> [What is needed]:
Wherever the word "during" appears in the entries, copy the whole line.

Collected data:
+--

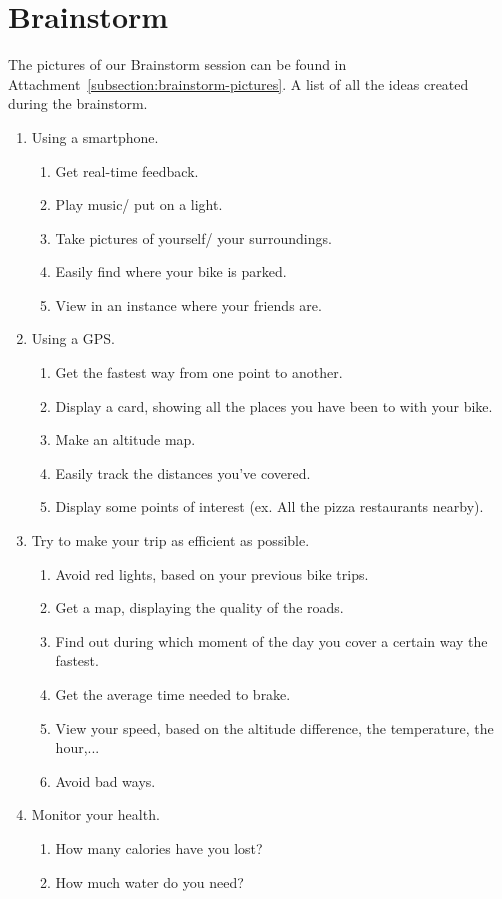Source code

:\section{Brainstorm}
The pictures of our Brainstorm session can be found in Attachment~\ref{subsection:brainstorm-pictures}.
A list of all the ideas created during the brainstorm.
\begin{enumerate}
 \item Using a smartphone.
 \begin{enumerate}
 \item Get real-time feedback.
 \item Play music/ put on a light.
 \item Take pictures of yourself/ your surroundings.
 \item Easily find where your bike is parked.
 \item View in an instance where your friends are.
 \end{enumerate}
 \item Using a GPS.
  \begin{enumerate}
  \item Get the fastest way from one point to another.
  \item Display a card, showing all the places you have been to with your bike. 
  \item Make an altitude map.
  \item Easily track the distances you've covered.
  \item Display some points of interest (ex. All the pizza restaurants nearby).
  \end{enumerate}
  \item Try to make your trip as efficient as possible.
  \begin{enumerate}
  \item Avoid red lights, based on your previous bike trips.
  \item Get a map, displaying the quality of the roads.
  \item Find out during which moment of the day you cover a certain way the fastest.
  \item Get the average time needed to brake.
  \item View your speed, based on the altitude difference, the temperature, the hour,...
  \item Avoid bad ways.
  \end{enumerate}
  \item Monitor your health.
  \begin{enumerate}
   \item How many calories have you lost?
    \item How much water do you need?
  \end{enumerate}
\end{enumerate}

+--

> [Answer below]:
A list of all the ideas created during the brainstorm.
  \item Find out during which moment of the day you cover a certain way the fastest.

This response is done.